### [Dataset excerpts]
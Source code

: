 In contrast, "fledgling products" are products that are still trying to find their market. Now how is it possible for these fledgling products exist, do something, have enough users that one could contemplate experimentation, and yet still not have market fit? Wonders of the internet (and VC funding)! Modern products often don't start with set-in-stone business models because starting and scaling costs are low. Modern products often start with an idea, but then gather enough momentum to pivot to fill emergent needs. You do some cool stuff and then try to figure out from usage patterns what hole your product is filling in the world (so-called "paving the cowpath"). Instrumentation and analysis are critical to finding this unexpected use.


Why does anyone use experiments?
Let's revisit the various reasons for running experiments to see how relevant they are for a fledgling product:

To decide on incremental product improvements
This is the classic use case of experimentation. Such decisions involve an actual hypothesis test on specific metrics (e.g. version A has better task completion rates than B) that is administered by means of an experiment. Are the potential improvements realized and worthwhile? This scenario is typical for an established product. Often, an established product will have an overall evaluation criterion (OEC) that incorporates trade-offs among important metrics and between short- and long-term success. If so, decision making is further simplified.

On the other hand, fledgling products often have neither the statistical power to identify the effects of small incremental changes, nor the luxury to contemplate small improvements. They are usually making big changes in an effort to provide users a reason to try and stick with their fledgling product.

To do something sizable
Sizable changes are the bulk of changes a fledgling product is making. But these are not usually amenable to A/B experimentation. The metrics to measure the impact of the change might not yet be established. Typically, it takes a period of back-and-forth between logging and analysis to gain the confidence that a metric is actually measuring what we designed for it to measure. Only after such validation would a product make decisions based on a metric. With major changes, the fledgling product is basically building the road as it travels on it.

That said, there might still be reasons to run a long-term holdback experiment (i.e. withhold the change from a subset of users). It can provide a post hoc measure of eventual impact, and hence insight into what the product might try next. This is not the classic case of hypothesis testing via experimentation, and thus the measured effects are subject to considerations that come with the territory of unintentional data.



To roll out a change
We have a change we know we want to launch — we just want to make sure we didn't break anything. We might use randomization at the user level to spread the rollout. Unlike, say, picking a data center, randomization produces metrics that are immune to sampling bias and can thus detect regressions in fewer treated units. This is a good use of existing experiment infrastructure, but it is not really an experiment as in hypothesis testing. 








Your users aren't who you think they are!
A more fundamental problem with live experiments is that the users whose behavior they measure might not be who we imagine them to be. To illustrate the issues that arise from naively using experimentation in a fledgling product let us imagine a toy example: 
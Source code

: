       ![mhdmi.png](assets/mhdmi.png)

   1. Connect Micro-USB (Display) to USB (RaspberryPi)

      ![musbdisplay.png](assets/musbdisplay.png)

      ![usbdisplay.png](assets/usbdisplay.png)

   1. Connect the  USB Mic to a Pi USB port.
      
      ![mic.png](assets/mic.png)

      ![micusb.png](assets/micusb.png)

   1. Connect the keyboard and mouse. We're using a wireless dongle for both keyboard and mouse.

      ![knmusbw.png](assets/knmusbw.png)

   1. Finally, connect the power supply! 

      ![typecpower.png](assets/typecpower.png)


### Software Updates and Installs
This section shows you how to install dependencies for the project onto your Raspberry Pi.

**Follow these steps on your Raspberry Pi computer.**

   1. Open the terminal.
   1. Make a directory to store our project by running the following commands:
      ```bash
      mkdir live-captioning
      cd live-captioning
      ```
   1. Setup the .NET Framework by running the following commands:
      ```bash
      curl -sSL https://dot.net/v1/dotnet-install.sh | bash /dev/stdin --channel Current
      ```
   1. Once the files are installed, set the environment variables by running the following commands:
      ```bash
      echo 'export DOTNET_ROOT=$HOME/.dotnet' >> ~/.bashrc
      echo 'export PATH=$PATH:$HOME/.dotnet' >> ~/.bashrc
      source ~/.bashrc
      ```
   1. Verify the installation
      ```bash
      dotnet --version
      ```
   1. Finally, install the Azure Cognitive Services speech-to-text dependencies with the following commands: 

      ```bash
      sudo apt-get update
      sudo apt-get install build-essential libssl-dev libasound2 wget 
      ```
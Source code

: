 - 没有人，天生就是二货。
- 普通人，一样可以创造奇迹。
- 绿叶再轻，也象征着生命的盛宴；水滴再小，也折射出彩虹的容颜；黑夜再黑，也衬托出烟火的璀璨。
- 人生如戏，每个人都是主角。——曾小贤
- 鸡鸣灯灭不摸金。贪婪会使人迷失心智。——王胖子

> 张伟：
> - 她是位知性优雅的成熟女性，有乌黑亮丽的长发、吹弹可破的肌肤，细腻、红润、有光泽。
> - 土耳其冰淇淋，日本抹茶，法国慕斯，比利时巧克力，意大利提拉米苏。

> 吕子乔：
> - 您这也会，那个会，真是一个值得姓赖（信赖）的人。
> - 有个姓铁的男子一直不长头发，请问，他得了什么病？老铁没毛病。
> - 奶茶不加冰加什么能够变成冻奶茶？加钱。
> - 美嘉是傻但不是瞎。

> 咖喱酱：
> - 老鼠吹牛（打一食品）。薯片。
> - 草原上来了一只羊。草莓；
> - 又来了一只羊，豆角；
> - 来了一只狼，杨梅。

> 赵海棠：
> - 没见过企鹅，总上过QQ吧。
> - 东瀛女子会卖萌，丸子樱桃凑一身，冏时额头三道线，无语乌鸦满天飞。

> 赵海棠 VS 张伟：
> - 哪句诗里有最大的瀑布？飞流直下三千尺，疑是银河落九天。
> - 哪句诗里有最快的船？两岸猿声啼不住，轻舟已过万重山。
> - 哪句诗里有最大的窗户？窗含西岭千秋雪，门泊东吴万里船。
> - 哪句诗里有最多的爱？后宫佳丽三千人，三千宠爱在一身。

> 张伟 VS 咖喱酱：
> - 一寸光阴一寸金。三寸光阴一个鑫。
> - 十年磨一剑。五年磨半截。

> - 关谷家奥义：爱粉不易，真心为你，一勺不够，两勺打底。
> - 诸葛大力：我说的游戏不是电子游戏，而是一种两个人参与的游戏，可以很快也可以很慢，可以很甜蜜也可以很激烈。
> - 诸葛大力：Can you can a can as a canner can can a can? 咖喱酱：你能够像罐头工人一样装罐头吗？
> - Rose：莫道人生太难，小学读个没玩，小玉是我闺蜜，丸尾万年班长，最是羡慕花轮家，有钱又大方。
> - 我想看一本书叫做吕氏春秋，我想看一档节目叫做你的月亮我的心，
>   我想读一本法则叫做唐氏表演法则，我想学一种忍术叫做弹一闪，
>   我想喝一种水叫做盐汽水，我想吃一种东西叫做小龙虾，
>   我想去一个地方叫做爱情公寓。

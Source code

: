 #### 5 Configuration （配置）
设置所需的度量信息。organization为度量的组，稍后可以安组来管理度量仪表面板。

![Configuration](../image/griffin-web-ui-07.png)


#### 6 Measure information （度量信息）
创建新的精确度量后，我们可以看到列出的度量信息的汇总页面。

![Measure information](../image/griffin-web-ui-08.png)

### [Task details]
For the lines above, output exactly those from the line containing "1. Open the terminal." through the line containing "创建新的精确度量后，我们可以看到列出的度量信息的汇总页面。", and skip the others.

### [Response]
   1. Open the terminal.
   1. Make a directory to store our project by running the following commands:
      ```bash
      mkdir live-captioning
      cd live-captioning
      ```
   1. Setup the .NET Framework by running the following commands:
      ```bash
      curl -sSL https://dot.net/v1/dotnet-install.sh | bash /dev/stdin --channel Current
      ```
   1. Once the files are installed, set the environment variables by running the following commands:
      ```bash
      echo 'export DOTNET_ROOT=$HOME/.dotnet' >> ~/.bashrc
      echo 'export PATH=$PATH:$HOME/.dotnet' >> ~/.bashrc
      source ~/.bashrc
      ```
   1. Verify the installation
      ```bash
      dotnet --version
      ```
   1. Finally, install the Azure Cognitive Services speech-to-text dependencies with the following commands: 

      ```bash
      sudo apt-get update
      sudo apt-get install build-essential libssl-dev libasound2 wget 
      ```
Source code

: - 没有人，天生就是二货。
- 普通人，一样可以创造奇迹。
- 绿叶再轻，也象征着生命的盛宴；水滴再小，也折射出彩虹的容颜；黑夜再黑，也衬托出烟火的璀璨。
- 人生如戏，每个人都是主角。——曾小贤
- 鸡鸣灯灭不摸金。贪婪会使人迷失心智。——王胖子

> 张伟：
> - 她是位知性优雅的成熟女性，有乌黑亮丽的长发、吹弹可破的肌肤，细腻、红润、有光泽。
> - 土耳其冰淇淋，日本抹茶，法国慕斯，比利时巧克力，意大利提拉米苏。

> 吕子乔：
> - 您这也会，那个会，真是一个值得姓赖（信赖）的人。
> - 有个姓铁的男子一直不长头发，请问，他得了什么病？老铁没毛病。
> - 奶茶不加冰加什么能够变成冻奶茶？加钱。
> - 美嘉是傻但不是瞎。

> 咖喱酱：
> - 老鼠吹牛（打一食品）。薯片。
> - 草原上来了一只羊。草莓；
> - 又来了一只羊，豆角；
> - 来了一只狼，杨梅。

> 赵海棠：
> - 没见过企鹅，总上过QQ吧。
> - 东瀛女子会卖萌，丸子樱桃凑一身，冏时额头三道线，无语乌鸦满天飞。

> 赵海棠 VS 张伟：
> - 哪句诗里有最大的瀑布？飞流直下三千尺，疑是银河落九天。
> - 哪句诗里有最快的船？两岸猿声啼不住，轻舟已过万重山。
> - 哪句诗里有最大的窗户？窗含西岭千秋雪，门泊东吴万里船。
> - 哪句诗里有最多的爱？后宫佳丽三千人，三千宠爱在一身。

> 张伟 VS 咖喱酱：
> - 一寸光阴一寸金。三寸光阴一个鑫。
> - 十年磨一剑。五年磨半截。

> - 关谷家奥义：爱粉不易，真心为你，一勺不够，两勺打底。
> - 诸葛大力：我说的游戏不是电子游戏，而是一种两个人参与的游戏，可以很快也可以很慢，可以很甜蜜也可以很激烈。
> - 诸葛大力：Can you can a can as a canner can can a can? 咖喱酱：你能够像罐头工人一样装罐头吗？
> - Rose：莫道人生太难，小学读个没玩，小玉是我闺蜜，丸尾万年班长，最是羡慕花轮家，有钱又大方。
> - 我想看一本书叫做吕氏春秋，我想看一档节目叫做你的月亮我的心，
>   我想读一本法则叫做唐氏表演法则，我想学一种忍术叫做弹一闪，
>   我想喝一种水叫做盐汽水，我想吃一种东西叫做小龙虾，
>   我想去一个地方叫做爱情公寓。

Source code

: #### 5 Configuration （配置）
设置所需的度量信息。organization为度量的组，稍后可以安组来管理度量仪表面板。

![Configuration](../image/griffin-web-ui-07.png)


#### 6 Measure information （度量信息）
创建新的精确度量后，我们可以看到列出的度量信息的汇总页面。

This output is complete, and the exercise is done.